--- To do ---
Everything from the line containing "F04 - If user" through the line containing "## Compatibility definition" in the listing below should be copied exactly, and nothing more.

--- Study material ---
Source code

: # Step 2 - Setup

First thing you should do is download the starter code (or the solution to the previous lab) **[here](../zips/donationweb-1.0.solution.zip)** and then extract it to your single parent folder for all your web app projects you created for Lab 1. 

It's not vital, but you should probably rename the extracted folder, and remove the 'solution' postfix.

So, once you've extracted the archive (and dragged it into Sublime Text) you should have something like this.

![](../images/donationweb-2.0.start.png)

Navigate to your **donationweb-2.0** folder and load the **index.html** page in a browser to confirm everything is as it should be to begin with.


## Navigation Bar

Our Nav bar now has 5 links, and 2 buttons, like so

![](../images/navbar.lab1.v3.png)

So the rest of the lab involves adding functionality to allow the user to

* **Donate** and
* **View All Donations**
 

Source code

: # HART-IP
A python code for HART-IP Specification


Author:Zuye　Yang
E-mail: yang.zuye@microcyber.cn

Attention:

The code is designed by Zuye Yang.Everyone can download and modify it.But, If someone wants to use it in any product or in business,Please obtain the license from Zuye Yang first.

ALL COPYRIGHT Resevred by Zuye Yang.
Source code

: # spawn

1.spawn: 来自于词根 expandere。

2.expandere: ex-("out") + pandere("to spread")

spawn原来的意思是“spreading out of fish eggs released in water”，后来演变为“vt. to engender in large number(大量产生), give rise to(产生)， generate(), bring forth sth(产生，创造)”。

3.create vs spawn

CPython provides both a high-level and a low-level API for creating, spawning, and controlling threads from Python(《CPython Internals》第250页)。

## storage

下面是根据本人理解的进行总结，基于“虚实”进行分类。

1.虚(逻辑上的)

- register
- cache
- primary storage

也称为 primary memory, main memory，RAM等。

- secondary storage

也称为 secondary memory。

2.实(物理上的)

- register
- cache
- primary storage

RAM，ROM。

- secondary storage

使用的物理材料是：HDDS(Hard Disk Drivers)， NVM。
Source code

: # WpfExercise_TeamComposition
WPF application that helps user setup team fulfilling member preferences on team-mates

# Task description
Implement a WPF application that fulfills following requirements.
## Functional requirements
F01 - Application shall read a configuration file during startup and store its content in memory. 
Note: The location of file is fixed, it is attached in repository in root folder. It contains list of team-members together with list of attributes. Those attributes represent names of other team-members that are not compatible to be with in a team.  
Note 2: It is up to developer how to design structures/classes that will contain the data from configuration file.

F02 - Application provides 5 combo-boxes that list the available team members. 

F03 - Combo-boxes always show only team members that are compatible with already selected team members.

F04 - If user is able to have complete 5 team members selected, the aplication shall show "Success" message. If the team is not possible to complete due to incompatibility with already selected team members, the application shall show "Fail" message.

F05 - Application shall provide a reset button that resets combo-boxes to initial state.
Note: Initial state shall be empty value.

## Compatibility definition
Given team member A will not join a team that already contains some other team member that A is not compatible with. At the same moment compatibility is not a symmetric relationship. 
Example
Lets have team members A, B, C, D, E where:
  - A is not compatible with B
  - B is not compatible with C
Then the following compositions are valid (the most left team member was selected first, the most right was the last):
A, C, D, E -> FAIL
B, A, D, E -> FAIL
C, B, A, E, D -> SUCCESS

--- Solution to the exercise ---
F04 - If user is able to have complete 5 team members selected, the aplication shall show "Success" message. If the team is not possible to complete due to incompatibility with already selected team members, the application shall show "Fail" message.

F05 - Application shall provide a reset button that resets combo-boxes to initial state.
Note: Initial state shall be empty value.

## Compatibility definition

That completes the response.